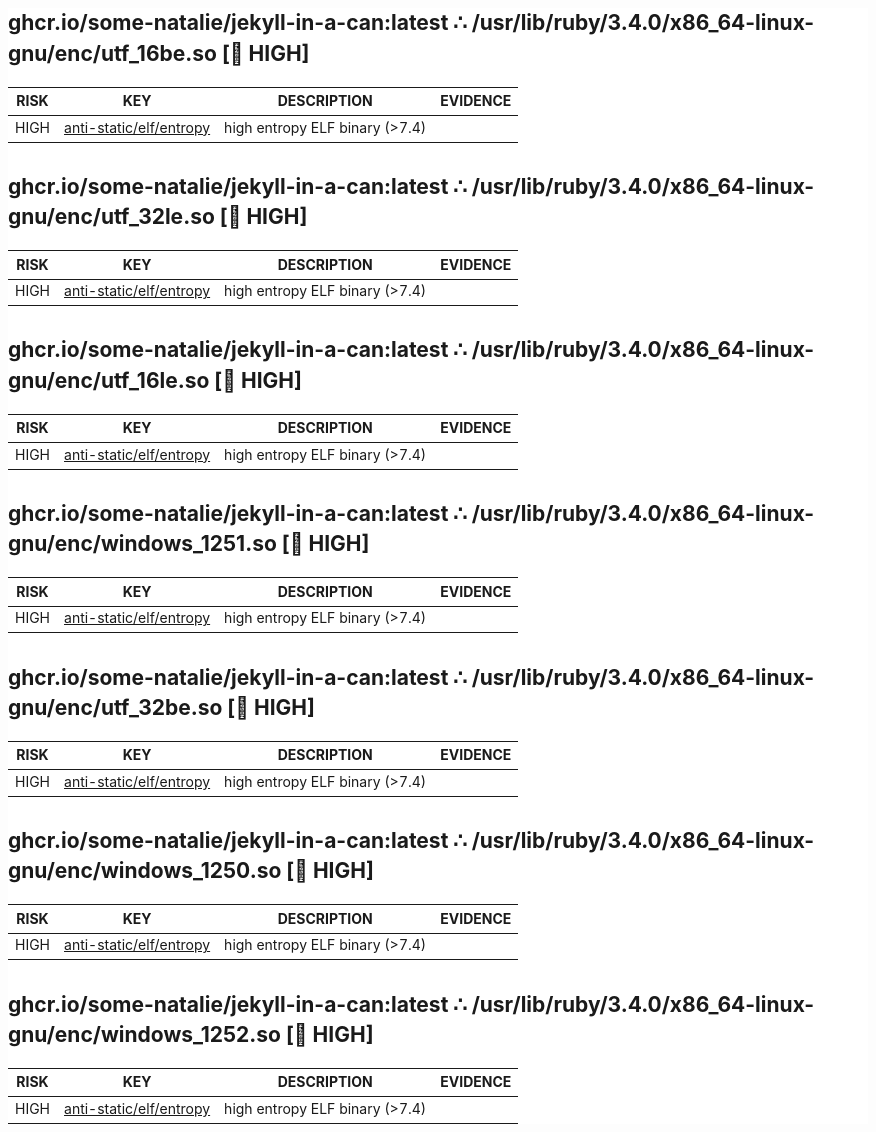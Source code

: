 ## ghcr.io/some-natalie/jekyll-in-a-can:latest ∴ /usr/lib/ruby/3.4.0/x86_64-linux-gnu/enc/utf_16be.so [🛑 HIGH]

| RISK | KEY | DESCRIPTION | EVIDENCE |
|--|--|--|--|
| HIGH | [anti-static/elf/entropy](https://github.com/chainguard-dev/malcontent/blob/main/rules/anti-static/elf/entropy.yara#normal_elf_high_entropy_7_4) | high entropy ELF binary (>7.4) | |

## ghcr.io/some-natalie/jekyll-in-a-can:latest ∴ /usr/lib/ruby/3.4.0/x86_64-linux-gnu/enc/utf_32le.so [🛑 HIGH]

| RISK | KEY | DESCRIPTION | EVIDENCE |
|--|--|--|--|
| HIGH | [anti-static/elf/entropy](https://github.com/chainguard-dev/malcontent/blob/main/rules/anti-static/elf/entropy.yara#normal_elf_high_entropy_7_4) | high entropy ELF binary (>7.4) | |

## ghcr.io/some-natalie/jekyll-in-a-can:latest ∴ /usr/lib/ruby/3.4.0/x86_64-linux-gnu/enc/utf_16le.so [🛑 HIGH]

| RISK | KEY | DESCRIPTION | EVIDENCE |
|--|--|--|--|
| HIGH | [anti-static/elf/entropy](https://github.com/chainguard-dev/malcontent/blob/main/rules/anti-static/elf/entropy.yara#normal_elf_high_entropy_7_4) | high entropy ELF binary (>7.4) | |

## ghcr.io/some-natalie/jekyll-in-a-can:latest ∴ /usr/lib/ruby/3.4.0/x86_64-linux-gnu/enc/windows_1251.so [🛑 HIGH]

| RISK | KEY | DESCRIPTION | EVIDENCE |
|--|--|--|--|
| HIGH | [anti-static/elf/entropy](https://github.com/chainguard-dev/malcontent/blob/main/rules/anti-static/elf/entropy.yara#normal_elf_high_entropy_7_4) | high entropy ELF binary (>7.4) | |

## ghcr.io/some-natalie/jekyll-in-a-can:latest ∴ /usr/lib/ruby/3.4.0/x86_64-linux-gnu/enc/utf_32be.so [🛑 HIGH]

| RISK | KEY | DESCRIPTION | EVIDENCE |
|--|--|--|--|
| HIGH | [anti-static/elf/entropy](https://github.com/chainguard-dev/malcontent/blob/main/rules/anti-static/elf/entropy.yara#normal_elf_high_entropy_7_4) | high entropy ELF binary (>7.4) | |

## ghcr.io/some-natalie/jekyll-in-a-can:latest ∴ /usr/lib/ruby/3.4.0/x86_64-linux-gnu/enc/windows_1250.so [🛑 HIGH]

| RISK | KEY | DESCRIPTION | EVIDENCE |
|--|--|--|--|
| HIGH | [anti-static/elf/entropy](https://github.com/chainguard-dev/malcontent/blob/main/rules/anti-static/elf/entropy.yara#normal_elf_high_entropy_7_4) | high entropy ELF binary (>7.4) | |

## ghcr.io/some-natalie/jekyll-in-a-can:latest ∴ /usr/lib/ruby/3.4.0/x86_64-linux-gnu/enc/windows_1252.so [🛑 HIGH]

| RISK | KEY | DESCRIPTION | EVIDENCE |
|--|--|--|--|
| HIGH | [anti-static/elf/entropy](https://github.com/chainguard-dev/malcontent/blob/main/rules/anti-static/elf/entropy.yara#normal_elf_high_entropy_7_4) | high entropy ELF binary (>7.4) | |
┄┄┄┄┄┄┄┄┄┄
YOUR OBJECTIVE:
Reproduce each entry exactly as written, but leave out the images.

TASK RESULT:
Source code

: ## ghcr.io/some-natalie/jekyll-in-a-can:latest ∴ /usr/lib/ruby/3.4.0/x86_64-linux-gnu/enc/utf_16be.so [🛑 HIGH]

| RISK | KEY | DESCRIPTION | EVIDENCE |
|--|--|--|--|
| HIGH | [anti-static/elf/entropy](https://github.com/chainguard-dev/malcontent/blob/main/rules/anti-static/elf/entropy.yara#normal_elf_high_entropy_7_4) | high entropy ELF binary (>7.4) | |

## ghcr.io/some-natalie/jekyll-in-a-can:latest ∴ /usr/lib/ruby/3.4.0/x86_64-linux-gnu/enc/utf_32le.so [🛑 HIGH]

| RISK | KEY | DESCRIPTION | EVIDENCE |
|--|--|--|--|
| HIGH | [anti-static/elf/entropy](https://github.com/chainguard-dev/malcontent/blob/main/rules/anti-static/elf/entropy.yara#normal_elf_high_entropy_7_4) | high entropy ELF binary (>7.4) | |

## ghcr.io/some-natalie/jekyll-in-a-can:latest ∴ /usr/lib/ruby/3.4.0/x86_64-linux-gnu/enc/utf_16le.so [🛑 HIGH]

| RISK | KEY | DESCRIPTION | EVIDENCE |
|--|--|--|--|
| HIGH | [anti-static/elf/entropy](https://github.com/chainguard-dev/malcontent/blob/main/rules/anti-static/elf/entropy.yara#normal_elf_high_entropy_7_4) | high entropy ELF binary (>7.4) | |

## ghcr.io/some-natalie/jekyll-in-a-can:latest ∴ /usr/lib/ruby/3.4.0/x86_64-linux-gnu/enc/windows_1251.so [🛑 HIGH]

| RISK | KEY | DESCRIPTION | EVIDENCE |
|--|--|--|--|
| HIGH | [anti-static/elf/entropy](https://github.com/chainguard-dev/malcontent/blob/main/rules/anti-static/elf/entropy.yara#normal_elf_high_entropy_7_4) | high entropy ELF binary (>7.4) | |

## ghcr.io/some-natalie/jekyll-in-a-can:latest ∴ /usr/lib/ruby/3.4.0/x86_64-linux-gnu/enc/utf_32be.so [🛑 HIGH]

| RISK | KEY | DESCRIPTION | EVIDENCE |
|--|--|--|--|
| HIGH | [anti-static/elf/entropy](https://github.com/chainguard-dev/malcontent/blob/main/rules/anti-static/elf/entropy.yara#normal_elf_high_entropy_7_4) | high entropy ELF binary (>7.4) | |

## ghcr.io/some-natalie/jekyll-in-a-can:latest ∴ /usr/lib/ruby/3.4.0/x86_64-linux-gnu/enc/windows_1250.so [🛑 HIGH]

| RISK | KEY | DESCRIPTION | EVIDENCE |
|--|--|--|--|
| HIGH | [anti-static/elf/entropy](https://github.com/chainguard-dev/malcontent/blob/main/rules/anti-static/elf/entropy.yara#normal_elf_high_entropy_7_4) | high entropy ELF binary (>7.4) | |

## ghcr.io/some-natalie/jekyll-in-a-can:latest ∴ /usr/lib/ruby/3.4.0/x86_64-linux-gnu/enc/windows_1252.so [🛑 HIGH]

| RISK | KEY | DESCRIPTION | EVIDENCE |
|--|--|--|--|
| HIGH | [anti-static/elf/entropy](https://github.com/chainguard-dev/malcontent/blob/main/rules/anti-static/elf/entropy.yara#normal_elf_high_entropy_7_4) | high entropy ELF binary (>7.4) | |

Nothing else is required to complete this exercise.